Loin de l'optimisme parfois béat des ministères ou de la retenue sans doute circonstanciée des professionnels présents sur le terrain, Jacques Donzelot démonte la rénovation urbaine pratiquée actuellement en France. Le caractère brutal de ces opérations ajouté à une mauvaise information expliqueraient la montée d'une fronde contre la rénovation urbaine et les réactions hostiles des habitants, ces mêmes habitants qui sont chassés pour une destination qu'ils n'ont pu choisir. L'Agence Nationale pour la Rénovation Urbaine (ANRU) est également pointée du doigt, accusée de s'accomoder du simulacre de concertation qui entoure les opérations qu'elle finance, sa préoccupation portant davantage sur le nombre de logements détruits. Toujours dans son objectif de créer des "opportunités", Jacques Donzelot estime qu'il faut profiter de ces opérations pour élever la capacité de pouvoir de ces habitants. Les gens doivent avoir la sensation qu'ils peuvent maîtriser le cours de leur vie! Le temps limité dans lequel l'ANRU inscrit ses financements créé une sorte d'urgence qui justifie le seul exercice d'une consultation très minimale. Et puis lorsqu'on demande aux gens ce qu'ils veulent, ils répondent majoritairement qu'ils souhaitent rester dans le même quartier, dans un logement plus confortable.

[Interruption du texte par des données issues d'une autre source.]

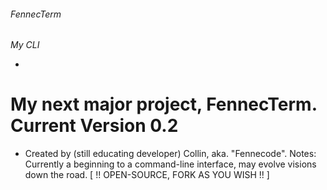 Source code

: ###### FennecTerm
*My CLI*

-
# My next major project, FennecTerm. Current Version 0.2
* Created by (still educating developer) Collin, aka. "Fennecode".
Notes: Currently a beginning to a command-line interface, may evolve visions down the road. 
[ !! OPEN-SOURCE, FORK AS YOU WISH !! ]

Les élus se disent, à quoi bon alors s'engager dans des opérations si onéreuses si ce n'est que pour changer les murs alors que pour eux, l'objectif, c'est davantage de mixité? Il existe donc une contradiction assez nette entre la position des habitants et l'urgence des opérations, instrumentalisée par les élus pour limiter les temps de concertation et poursuivre, sur fond d'incantation, l'objectif de mixité sociale. Le sociologue estime que l'échelle du quartier peut être une base intéressante de réflexion. Il prend un autre exemple nord-américain en évoquant les Communities Development Corporations, structures associatives composées d'habitants regroupés en quartiers, qui louent des services d'équipes techniques (urbanistes, paysagistes...), élaborent des projets et les négocient avec la municipalité. Ce sont en quelque sorte des ateliers d'urbanisme de quartier. On est bien loin de l'intervention centralisatrice que l'on a en France!

 

 

Des solutions à trouver au niveau de l'agglomération.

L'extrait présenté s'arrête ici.